Large-scale IT systems: databases created by the EU are considered to be large-scale according to the number of people using the system for different purposes, the amount of data collected, stored, accessed, manipulated and the number of connections between components, among other things. SIS II, VIS and Eurodac are three examples of large-scale IT systems in the area of border and police control.

Personal information or data: any information relating to an identified or identifiable natural (living) person. Examples include names, dates of birth, photographs, video footage, email addresses and telephone numbers. Other details such as IP addresses and communications content - related to or provided by end-users of communications services - are also considered as personal data.

Processing of personal data: According to Article 2(b) of Regulation (EC) No 45/2001, processing of personal data refers to "any operation or set of operations which is performed upon personal data, whether or not by automatic means, such as collection, recording, organisation, storage, adaptation or alteration, retrieval, consultation, use, disclosure by transmission, dissemination or otherwise making available, alignment or combination, blocking, erasure or destruction." See the glossary on the EDPS website.

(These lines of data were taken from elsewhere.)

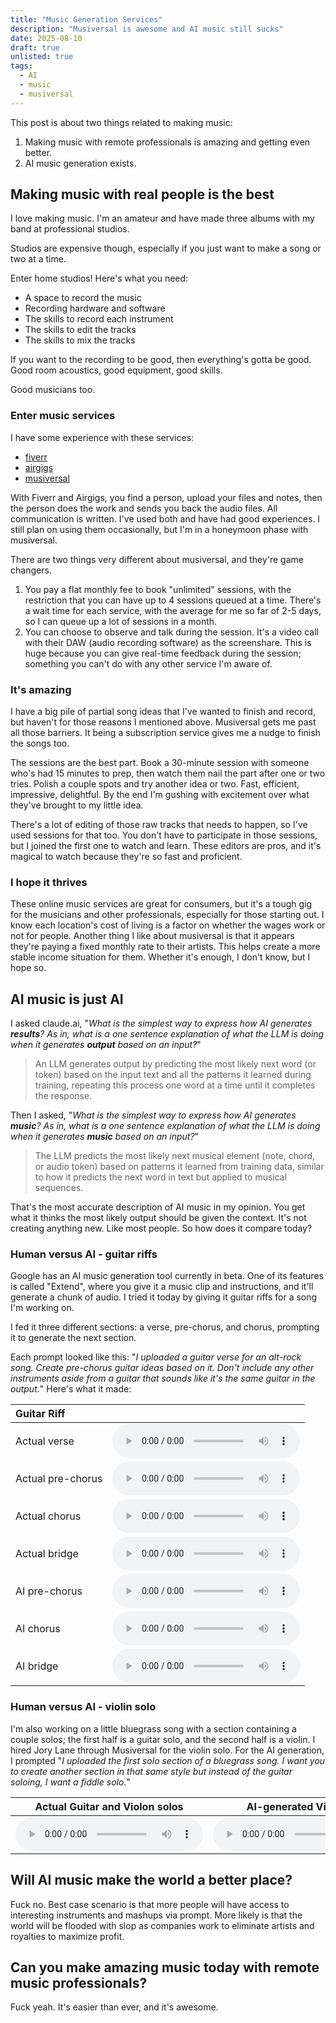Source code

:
 ```yaml
---
title: "Music Generation Services"
description: "Musiversal is awesome and AI music still sucks"
date: 2025-08-10
draft: true
unlisted: true
tags:
  - AI
  - music
  - musiversal
---
```


This post is about two things related to making music:
1. Making music with remote professionals is amazing and getting even better.
2. AI music generation exists.

## Making music with real people is the best
I love making music. I'm an amateur and have made three albums with my band at professional studios.

Studios are expensive though, especially if you just want to make a song or two at a time.

Enter home studios! Here's what you need:
- A space to record the music
- Recording hardware and software
- The skills to record each instrument
- The skills to edit the tracks
- The skills to mix the tracks

If you want to the recording to be good, then everything's gotta be good. Good room acoustics, good equipment, good skills.

Good musicians too.

### Enter music services

I have some experience with these services:
- [fiverr](https://www.fiverr.com/)
- [airgigs](https://www.airgigs.com/)
- [musiversal](https://musiversal.com/)

With Fiverr and Airgigs, you find a person, upload your files and notes, then the person does the work and sends you back the audio files. All communication is written. I've used both and have had good experiences. I still plan on using them occasionally, but I'm in a honeymoon phase with musiversal.

There are two things very different about musiversal, and they're game changers.
1. You pay a flat monthly fee to book "unlimited" sessions, with the restriction that you can have up to 4 sessions queued at a time. There's a wait time for each service, with the average for me so far of 2-5 days, so I can queue up a lot of sessions in a month.
2. You can choose to observe and talk during the session. It's a video call with their DAW (audio recording software) as the screenshare. This is huge because you can give real-time feedback during the session; something you can't do with any other service I'm aware of.

### It's amazing

I have a big pile of partial song ideas that I've wanted to finish and record, but haven't for those reasons I mentioned above.
Musiversal gets me past all those barriers. It being a subscription service gives me a nudge to finish the songs too.

The sessions are the best part. Book a 30-minute session with someone who's had 15 minutes to prep, then watch them nail the part after one or two tries. Polish a couple spots and try another idea or two. Fast, efficient, impressive, delightful. By the end I'm gushing with excitement over what they've brought to my little idea.

There's a lot of editing of those raw tracks that needs to happen, so I've used sessions for that too. You don't have to participate in those sessions, but I joined the first one to watch and learn. These editors are pros, and it's magical to watch because they're so fast and proficient.

### I hope it thrives

These online music services are great for consumers, but it's a tough gig for the musicians and other professionals, especially for those starting out. I know each location's cost of living is a factor on whether the wages work or not for people. Another thing I like about musiversal is that it appears they're paying a fixed monthly rate to their artists. This helps create a more stable income situation for them. Whether it's enough, I don't know, but I hope so.

## AI music is just AI

I asked claude.ai, "_What is the simplest way to express how AI generates **results**? As in, what is a one sentence explanation of what the LLM is doing when it generates **output** based on an input?_"

> An LLM generates output by predicting the most likely next word (or token) based on the input text and all the patterns it learned during training, repeating this process one word at a time until it completes the response.

Then I asked, "_What is the simplest way to express how AI generates **music**? As in, what is a one sentence explanation of what the LLM is doing when it generates **music** based on an input?_"

> The LLM predicts the most likely next musical element (note, chord, or audio token) based on patterns it learned from training data, similar to how it predicts the next word in text but applied to musical sequences.

That's the most accurate description of AI music in my opinion. You get what it thinks the most likely output should be given the context. It's not creating anything new. Like most people. So how does it compare today?

### Human versus AI - guitar riffs

Google has an AI music generation tool currently in beta. One of its features is called "Extend", where you give it a music clip and instructions, and it'll generate a chunk of audio. I tried it today by giving it guitar riffs for a song I'm working on.

I fed it three different sections: a verse, pre-chorus, and chorus, prompting it to generate the next section.

Each prompt looked like this:
"_I uploaded a guitar verse for an alt-rock song. Create pre-chorus guitar ideas based on it. Don't include any other instruments aside from a guitar that sounds like it's the same guitar in the output._"
Here's what it made:

| Guitar Riff       |                                                                                                                    |
|:------------------|--------------------------------------------------------------------------------------------------------------------|
| Actual verse      | <audio controls preload="metadata"><source src="/music-generation/actual-verse.mp3" type="audio/mpeg"></audio>     |
| Actual pre-chorus | <audio controls preload="metadata"><source src="/music-generation/actual-prechorus.mp3" type="audio/mpeg"></audio> |
| Actual chorus     | <audio controls preload="metadata"><source src="/music-generation/actual-chorus.mp3" type="audio/mpeg"></audio>    |
| Actual bridge     | <audio controls preload="metadata"><source src="/music-generation/actual-bridge.mp3" type="audio/mpeg"></audio>    |
| AI pre-chorus     | <audio controls preload="metadata"><source src="/music-generation/ai-prechorus.mp3" type="audio/mpeg"></audio>     |
| AI chorus         | <audio controls preload="metadata"><source src="/music-generation/ai-chorus.mp3" type="audio/mpeg"></audio>        |
| AI bridge         | <audio controls preload="metadata"><source src="/music-generation/ai-bridge.mp3" type="audio/mpeg"></audio>        |


### Human versus AI - violin solo

I'm also working on a little bluegrass song with a section containing a couple solos; the first half is a guitar solo, and the second half is a violin.
I hired Jory Lane through Musiversal for the violin solo.
For the AI generation, I prompted "_I uploaded the first solo section of a bluegrass song. I want you to create another section in that same style but instead of the guitar soloing, I want a fiddle solo._"

| Actual Guitar and Violon solos                                                                                | AI-generated Violin solo                                                                                  |
|---------------------------------------------------------------------------------------------------------------|-----------------------------------------------------------------------------------------------------------|
| <audio controls preload="metadata"><source src="/music-generation/actual-solo.mp3" type="audio/mpeg"></audio> | <audio controls preload="metadata"><source src="/music-generation/ai-solo.mp3" type="audio/mpeg"></audio> |

## Will AI music make the world a better place?

Fuck no. Best case scenario is that more people will have access to interesting instruments and mashups via prompt. More likely is that the world will be flooded with slop as companies work to eliminate artists and royalties to maximize profit.

## Can you make amazing music today with remote music professionals?

Fuck yeah. It's easier than ever, and it's awesome.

EU Data Protection Reform package:
On 25 January 2012, the European Commission adopted its reform package, comprising two legislative proposals:
•    a general Regulation on data protection which was adopted on 24 May 2016, applicable as of 25 May 2018; and
•    a specific Directive on data protection in the area of police and justice, adopted on 5 May 2016, applicable as of 6 May 2018.

The official texts of the Regulation and the Directive are now recognised as law across the European Union (EU). Member States have two years to ensure that they are fully implementable in their countries by May 2018.